Additionally, D Sa emphasised consistency in good nutrition, with the odd cheat meal as a treat. With the physical demands of football, 5-6 well-balanced meals a day are required regularly for good performance and quick recovery. Young athletes, she said, need to consume between 1800 and 3500 calories per day based on their training schedule with lots of grains, 2-3 cups of vegetables and 2-3 servings of fruit for vitamins and minerals, meat and beans for proteins, and minimal oil intake.
Through the workshop, parents were better able to understand how nutrients work to serve the needs of their growing athletes at various points of their training and match schedules. Oats, sweet potatoes and ragi were offered as examples of high-fibre carbs that release energy slowly, keeping the child full and energised for long training sessions, while quick release foods such as raisins provide a burst of energy ideal at half-time during matches.
A multitude of options was provided as pre-game and recovery snacks with tips on including herbs and spices for their high nutritional value, such as a pinch of cinnamon masked in a dark chocolate smoothie, or a small amount of ginger juice blended inconspicuously into a glass of fresh fruit juice.

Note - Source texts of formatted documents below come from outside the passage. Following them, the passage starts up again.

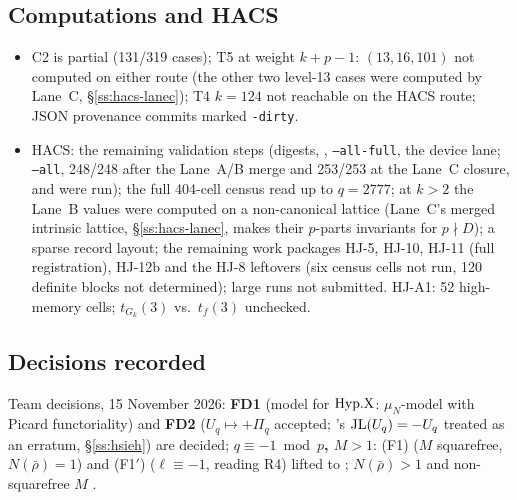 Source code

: \subsection{Computations and HACS}
\begin{itemize}
\item C2 is partial (131/319 cases); T5 at weight $k+p-1$: $(13,16,101)$ not computed on either route (the other two level-13 cases were computed by Lane~C,
  \S\ref{ss:hacs-lanec}); T4 $k=124$ not reachable on
  the HACS route; JSON provenance commits marked \texttt{-dirty}.
\item HACS: the remaining validation steps (digests, , \texttt{--all-full}, the device lane; \texttt{--all}, 248/248 after the Lane~A/B merge and 253/253 at the Lane~C closure,
  and  were run); the full 404-cell census read up to $q=2777$; at $k>2$ the Lane~B values were computed on a non-canonical lattice (Lane~C's merged intrinsic lattice,
  \S\ref{ss:hacs-lanec}, makes their $p$-parts invariants for $p\nmid D$); a sparse record layout; the remaining work packages HJ-5, HJ-10, HJ-11 (full registration), HJ-12b and the HJ-8 leftovers (six census cells not
  run, 120 definite blocks not determined); large runs not submitted. HJ-A1: 52 high-memory cells; $t_{G_k}(3)$ vs.\ $t_f(3)$ unchecked.
\end{itemize}

\subsection{Decisions recorded}
Team decisions, 15 November 2026: \textbf{FD1} (model for $\mathrm{Hyp.X}$: $\mu_N$-model with Picard functoriality) and \textbf{FD2}
($U_q\mapsto+\Pi_q$ accepted; \cite{Hs}'s $\mathrm{JL}(U_q)=-U_q$ treated as an erratum, \S\ref{ss:hsieh}) are decided;
\textbf{$q\equiv-1\bmod p$, $M>1$}: (F1) ($M$ squarefree, $N(\bar\rho)=1$) and (F1$'$) ($\ell\equiv-1$, reading R4) lifted to
\stpmc; $N(\bar\rho)>1$ and non-squarefree $M$ \stopen.
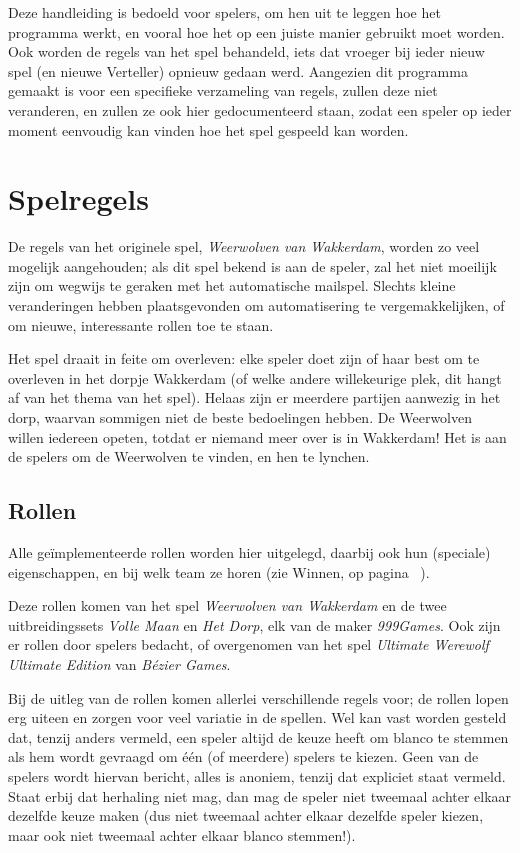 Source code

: \documentclass[12pt]{article}
\begin{document}
    Deze handleiding is bedoeld voor spelers, om hen uit te leggen hoe het programma werkt, en vooral hoe het op een juiste manier gebruikt moet worden. Ook worden de regels van het spel behandeld, iets dat vroeger bij ieder nieuw spel (en nieuwe Verteller) opnieuw gedaan werd. Aangezien dit programma gemaakt is voor een specifieke verzameling van regels, zullen deze niet veranderen, en zullen ze ook hier gedocumenteerd staan, zodat een speler op ieder moment eenvoudig kan vinden hoe het spel gespeeld kan worden.

\section{Spelregels}

  De regels van het originele spel, \emph{Weerwolven van Wakkerdam}, worden zo veel mogelijk aangehouden; als dit spel bekend is aan de speler, zal het niet moeilijk zijn om wegwijs te geraken met het automatische mailspel. Slechts kleine veranderingen hebben plaatsgevonden om automatisering te vergemakkelijken, of om nieuwe, interessante rollen toe te staan.

  Het spel draait in feite om overleven: elke speler doet zijn of haar best om te overleven in het dorpje Wakkerdam (of welke andere willekeurige plek, dit hangt af van het thema van het spel). Helaas zijn er meerdere partijen aanwezig in het dorp, waarvan sommigen niet de beste bedoelingen hebben. De Weerwolven willen iedereen opeten, totdat er niemand meer over is in Wakkerdam! Het is aan de spelers om de Weerwolven te vinden, en hen te lynchen.

  \subsection{Rollen} \label{subsec:rollen}

    Alle ge\"implementeerde rollen worden hier uitgelegd, daarbij ook hun (speciale) eigenschappen, en bij welk team ze horen (zie Winnen, op pagina~\pageref{subsec:winnen} ).
  
    Deze rollen komen van het spel \emph{Weerwolven van Wakkerdam} en de twee uitbreidingssets \emph{Volle Maan} en \emph{Het Dorp}, elk van de maker \emph{999Games}. Ook zijn er rollen door spelers bedacht, of overgenomen van het spel \emph{Ultimate Werewolf Ultimate Edition} van \emph{B\'ezier Games}. 
  
    Bij de uitleg van de rollen komen allerlei verschillende regels voor; de rollen lopen erg uiteen en zorgen voor veel variatie in de spellen. Wel kan vast worden gesteld dat, tenzij anders vermeld, een speler altijd de keuze heeft om blanco te stemmen als hem wordt gevraagd om \'e\'en (of meerdere) spelers te kiezen. Geen van de spelers wordt hiervan bericht, alles is anoniem, tenzij dat expliciet staat vermeld. Staat erbij dat herhaling niet mag, dan mag de speler niet tweemaal achter elkaar dezelfde keuze maken (dus niet tweemaal achter elkaar dezelfde speler kiezen, maar ook niet tweemaal achter elkaar blanco stemmen!).
  
\end{document}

Janica Pereira from Bastora, whose son plays with the FC Goa Soccer School, found this one of the most useful points of the workshop. She said, “I have learnt practical tips for pre-match and post-match nutrition, as well as information on various foods that help with things like tissue repair which I previously had no idea about.”
Parents were also cautioned about convenience food and offered alternatives that were appetising for young children. For example, batata vadas or samosas can be switched with boiled egg or corn; yogurt, ripe avocado or mashed potato can substitute for mayonnaise in club sandwiches; chana chaat or puffed rice is as delicious as the unhealthier sev puri; and multigrain chapati wraps can stand in for the ever-loved cutlet pão. Sago porridge with honey, moongache godshe, dry fruits and bakhri laddoos were offered as dessert options, with fresh fruit juices and home-made smoothies the ideal swap for carbonated and sweetened beverages.
Wellishia D Sa wrapped up the workshop with salient tips on eating mindfully – helping children understand why they should eat healthy food, focusing on what they’re eating at meal times rather than on gadgets, taking time to eat their food, and eating healthy food together as a family since parents are seen as role models. She also touched on the importance of adequate sound sleep for healthy recovery, the value of buying seasonal produce and where to find them, and responsible disposal of kitchen waste.
The workshop was well-received, and there was hope that picky youngsters would welcome new dietary changes. Aditi Jain from Caranzalem said, “My son swims and plays football, but is a fussy eater. We are also vegetarians so our options are limited. But through the workshop, I now have a few options for evening snacks for him like cheela and sandwiches.”
After all, food is fuel for growth and good nutrition brings great results.